Fletcher also created the symbols that many of the crew wore in Khan. Before this, there was no uniform or medal guide for Star Trek, so Fletcher made one.
“When I first came in, there was no coherent schedule of ranks,” Fletcher said on the Khan extra video. “You know, when you go into the Army, or the Air Force, or the Navy, you can find a book that illustrates all the known ranks, their various divisions. The way the Army is organized, the colors that are used, and so on and so forth.”
“There was nothing really set about Star Trek, so I proceeded to write my own little manual, choosing the various symbols for the ranks and badges for the ranks,” said Fletcher. “And it became a kind of game… it was so fun to do. I got questions from the Trekkies about ‘what did this mean’ and ‘what did that mean’… so I invented it.
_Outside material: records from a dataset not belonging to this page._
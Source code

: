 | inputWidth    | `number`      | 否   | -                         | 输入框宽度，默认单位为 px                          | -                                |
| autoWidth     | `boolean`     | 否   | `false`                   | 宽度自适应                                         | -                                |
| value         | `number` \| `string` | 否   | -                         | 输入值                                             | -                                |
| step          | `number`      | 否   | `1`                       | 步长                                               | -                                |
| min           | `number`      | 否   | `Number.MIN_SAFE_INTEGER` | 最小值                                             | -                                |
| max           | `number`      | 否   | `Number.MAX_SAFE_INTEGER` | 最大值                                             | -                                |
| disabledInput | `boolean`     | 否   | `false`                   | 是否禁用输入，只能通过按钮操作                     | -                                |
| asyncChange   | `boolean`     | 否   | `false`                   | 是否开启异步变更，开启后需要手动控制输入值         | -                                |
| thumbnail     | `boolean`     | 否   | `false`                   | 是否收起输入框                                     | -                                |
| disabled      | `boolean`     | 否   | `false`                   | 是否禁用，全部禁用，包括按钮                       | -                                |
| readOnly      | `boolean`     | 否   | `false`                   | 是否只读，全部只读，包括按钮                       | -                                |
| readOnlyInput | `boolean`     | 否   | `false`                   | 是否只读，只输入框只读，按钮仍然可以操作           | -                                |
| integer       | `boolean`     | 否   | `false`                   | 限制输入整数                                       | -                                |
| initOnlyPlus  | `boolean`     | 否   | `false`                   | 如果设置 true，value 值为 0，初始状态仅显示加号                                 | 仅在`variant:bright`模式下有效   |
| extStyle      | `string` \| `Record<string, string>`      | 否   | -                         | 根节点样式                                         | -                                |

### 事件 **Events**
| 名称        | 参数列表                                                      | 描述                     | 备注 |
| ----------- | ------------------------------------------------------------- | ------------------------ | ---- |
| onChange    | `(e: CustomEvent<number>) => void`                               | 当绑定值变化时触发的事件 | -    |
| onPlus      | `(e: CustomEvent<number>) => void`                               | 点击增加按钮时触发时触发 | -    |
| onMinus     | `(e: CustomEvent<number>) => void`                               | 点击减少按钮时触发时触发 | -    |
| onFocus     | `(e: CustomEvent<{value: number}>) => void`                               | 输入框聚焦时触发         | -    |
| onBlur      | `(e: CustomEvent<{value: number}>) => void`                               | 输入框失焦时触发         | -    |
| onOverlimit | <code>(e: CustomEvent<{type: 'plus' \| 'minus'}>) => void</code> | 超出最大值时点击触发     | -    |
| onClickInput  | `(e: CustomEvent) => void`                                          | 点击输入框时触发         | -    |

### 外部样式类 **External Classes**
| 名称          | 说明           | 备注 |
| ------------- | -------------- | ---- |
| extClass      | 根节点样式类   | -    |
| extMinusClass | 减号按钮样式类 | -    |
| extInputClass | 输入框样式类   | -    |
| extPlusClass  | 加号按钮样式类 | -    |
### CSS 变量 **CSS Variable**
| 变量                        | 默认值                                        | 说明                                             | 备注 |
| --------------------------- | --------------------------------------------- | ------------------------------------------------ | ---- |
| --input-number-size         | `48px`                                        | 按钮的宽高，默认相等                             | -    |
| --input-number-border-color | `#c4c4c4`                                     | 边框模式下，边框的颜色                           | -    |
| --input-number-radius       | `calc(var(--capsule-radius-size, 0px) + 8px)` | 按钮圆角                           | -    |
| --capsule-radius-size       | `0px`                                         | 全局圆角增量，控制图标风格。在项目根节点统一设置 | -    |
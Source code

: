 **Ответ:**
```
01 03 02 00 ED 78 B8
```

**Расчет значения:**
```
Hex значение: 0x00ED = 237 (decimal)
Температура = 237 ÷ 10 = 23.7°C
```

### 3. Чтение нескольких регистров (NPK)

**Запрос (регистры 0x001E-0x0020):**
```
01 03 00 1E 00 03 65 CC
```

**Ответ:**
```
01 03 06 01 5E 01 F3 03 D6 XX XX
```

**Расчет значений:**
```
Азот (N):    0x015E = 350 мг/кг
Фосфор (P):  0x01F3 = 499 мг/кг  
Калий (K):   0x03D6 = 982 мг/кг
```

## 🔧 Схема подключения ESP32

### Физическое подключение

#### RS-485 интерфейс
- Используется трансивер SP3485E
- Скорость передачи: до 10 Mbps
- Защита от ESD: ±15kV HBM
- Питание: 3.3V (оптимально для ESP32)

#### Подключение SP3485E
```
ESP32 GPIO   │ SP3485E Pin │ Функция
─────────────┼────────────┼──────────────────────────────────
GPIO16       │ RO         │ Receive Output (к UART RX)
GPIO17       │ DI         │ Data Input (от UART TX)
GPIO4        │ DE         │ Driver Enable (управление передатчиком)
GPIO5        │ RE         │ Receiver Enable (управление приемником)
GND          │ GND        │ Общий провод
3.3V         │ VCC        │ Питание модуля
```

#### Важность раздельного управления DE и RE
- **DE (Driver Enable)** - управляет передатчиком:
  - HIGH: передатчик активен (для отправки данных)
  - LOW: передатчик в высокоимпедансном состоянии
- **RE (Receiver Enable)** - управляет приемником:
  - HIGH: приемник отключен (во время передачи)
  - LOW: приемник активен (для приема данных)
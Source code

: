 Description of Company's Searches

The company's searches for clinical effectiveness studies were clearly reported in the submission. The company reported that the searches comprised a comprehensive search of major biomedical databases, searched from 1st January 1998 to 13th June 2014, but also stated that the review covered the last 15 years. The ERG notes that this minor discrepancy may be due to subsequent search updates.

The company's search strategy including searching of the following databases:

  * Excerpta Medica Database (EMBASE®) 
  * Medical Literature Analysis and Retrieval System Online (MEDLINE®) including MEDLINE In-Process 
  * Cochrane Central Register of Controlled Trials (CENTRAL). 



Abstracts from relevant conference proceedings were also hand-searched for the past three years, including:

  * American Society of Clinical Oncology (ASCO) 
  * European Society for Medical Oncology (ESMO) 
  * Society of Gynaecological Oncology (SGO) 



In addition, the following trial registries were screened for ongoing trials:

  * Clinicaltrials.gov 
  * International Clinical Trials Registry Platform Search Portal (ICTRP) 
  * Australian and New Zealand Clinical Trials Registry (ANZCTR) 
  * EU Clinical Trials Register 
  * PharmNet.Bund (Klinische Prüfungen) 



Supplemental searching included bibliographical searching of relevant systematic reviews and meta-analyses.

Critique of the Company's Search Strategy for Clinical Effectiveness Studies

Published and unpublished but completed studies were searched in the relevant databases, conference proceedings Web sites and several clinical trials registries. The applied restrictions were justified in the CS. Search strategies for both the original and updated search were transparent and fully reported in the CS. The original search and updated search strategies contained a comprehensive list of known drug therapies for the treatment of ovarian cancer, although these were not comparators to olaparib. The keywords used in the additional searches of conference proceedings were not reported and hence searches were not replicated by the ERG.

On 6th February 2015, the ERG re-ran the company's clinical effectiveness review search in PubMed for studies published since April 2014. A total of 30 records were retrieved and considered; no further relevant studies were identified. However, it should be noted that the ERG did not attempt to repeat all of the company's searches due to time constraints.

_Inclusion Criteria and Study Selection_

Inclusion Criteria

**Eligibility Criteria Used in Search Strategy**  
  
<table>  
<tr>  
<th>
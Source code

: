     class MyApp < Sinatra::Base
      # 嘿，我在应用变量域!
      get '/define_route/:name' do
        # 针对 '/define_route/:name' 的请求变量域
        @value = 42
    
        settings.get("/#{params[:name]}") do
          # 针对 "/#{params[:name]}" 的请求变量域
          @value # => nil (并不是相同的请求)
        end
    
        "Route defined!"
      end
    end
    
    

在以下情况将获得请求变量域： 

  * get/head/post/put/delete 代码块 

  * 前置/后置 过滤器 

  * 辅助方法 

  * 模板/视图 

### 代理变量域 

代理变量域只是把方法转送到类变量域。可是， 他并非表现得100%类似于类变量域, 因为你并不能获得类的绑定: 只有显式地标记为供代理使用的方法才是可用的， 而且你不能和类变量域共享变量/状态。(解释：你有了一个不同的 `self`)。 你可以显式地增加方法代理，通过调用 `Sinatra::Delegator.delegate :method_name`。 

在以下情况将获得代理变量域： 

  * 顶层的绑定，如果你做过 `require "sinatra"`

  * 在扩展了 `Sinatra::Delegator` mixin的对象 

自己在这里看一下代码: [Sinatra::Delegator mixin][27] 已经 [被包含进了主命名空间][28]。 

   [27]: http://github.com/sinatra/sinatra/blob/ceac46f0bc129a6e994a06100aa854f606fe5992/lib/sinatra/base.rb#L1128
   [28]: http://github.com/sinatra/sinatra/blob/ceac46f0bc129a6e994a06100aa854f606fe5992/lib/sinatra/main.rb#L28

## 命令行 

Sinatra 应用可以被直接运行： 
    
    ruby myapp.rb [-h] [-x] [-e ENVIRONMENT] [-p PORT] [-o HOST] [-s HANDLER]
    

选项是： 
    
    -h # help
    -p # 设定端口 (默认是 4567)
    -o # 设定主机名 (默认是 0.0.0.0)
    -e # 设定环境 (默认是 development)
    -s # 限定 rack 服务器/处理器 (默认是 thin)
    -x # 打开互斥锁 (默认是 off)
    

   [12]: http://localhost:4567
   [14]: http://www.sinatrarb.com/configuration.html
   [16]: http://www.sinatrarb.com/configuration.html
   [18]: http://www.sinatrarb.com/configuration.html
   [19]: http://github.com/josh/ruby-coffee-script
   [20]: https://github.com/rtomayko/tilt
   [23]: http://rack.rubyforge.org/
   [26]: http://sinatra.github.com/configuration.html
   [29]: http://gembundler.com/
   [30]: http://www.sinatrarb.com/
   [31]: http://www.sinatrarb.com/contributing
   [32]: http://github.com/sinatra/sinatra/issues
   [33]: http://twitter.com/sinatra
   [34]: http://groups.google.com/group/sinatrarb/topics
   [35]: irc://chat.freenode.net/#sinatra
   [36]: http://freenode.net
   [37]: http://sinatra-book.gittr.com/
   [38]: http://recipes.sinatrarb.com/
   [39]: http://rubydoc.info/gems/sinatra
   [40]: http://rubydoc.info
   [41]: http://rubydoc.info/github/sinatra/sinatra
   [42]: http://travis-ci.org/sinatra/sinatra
I made it up right away.”
In the video, Fletcher shared that Star Trek creator Gene Roddenberry was not exactly a fan of what he was doing with the uniforms or his military-style ranking system.
“Roddenberry was much more of a dreamer and theoretician,” said Fletcher. “He didn’t like to get too close or connected to the nitty-gritty details on what anything means. In fact, [Roddenberry] objected to too much militarism. And when I put more of it in, I don’t think he was particularly pleased. I was really doing it for the director rather than for him.”
Part of the challenge for Khan and his crew was to survive on a barren planet. Fletcher used that knowledge to design appropriate costumes for Khan and his devotees.
“I thought about their predicament,” said Fletcher in the documentary. “They’d been cast away on this planet with no infrastructure and with no source of clothing. It was the ship that they cannibalized.”
“And so when I made a choice of something, I tried to make it as if it had been formally part of the ship or things that they had woven or made out of or electronic gear or wiring,” said Fletcher. “That was the source of the Bedouin mask that Khan first appeared in.”
Though the Monster Maroons lasted until Star Trek: Generations, Fletcher’s designs lasted well beyond the films. The look of the Klingons that he created went into TNG, Deep Space Nine, and so many more shows and movies.
Fletcher was charged with updating and redesigning the Klingons for The Motion Picture. The species appeared in The Original Series, but their costumes and makeup were not quite alien-looking. As reported by Memory Alpha, the look was somewhat designed based on the appearance of Genghis Khan.
The version of the Klingons known today was based in part on Fletcher’s idea or a “hairy lobster.”
“I was really thinking of lobsters,” Fletcher said on The Captain Logan Show in 2017. “A lobster has his skeleton on the outside, so the logic is that you pursue that to a civilization that derives from people with their skeletons on the outside.”
Fletcher took the work done by TOS designer William Ware Theiss and updated them for the Trek films. According to Star Trek fan and writer Scott Lukas Williams, Theiss’s designs, specifically from the TOS episode Amok Time, set the template for what Fletcher created for the films.
One of Fletchers’ touches to the Vulcan costume design was adding jade and other precious gems.
According to Memory Alpha, Fletcher “imagined that, because their homeworld was rich in jade, the Vulcans made extensive use of that substance, such as with ruby jewelry and a red-colored giant statue is visible on the planet’s surface.”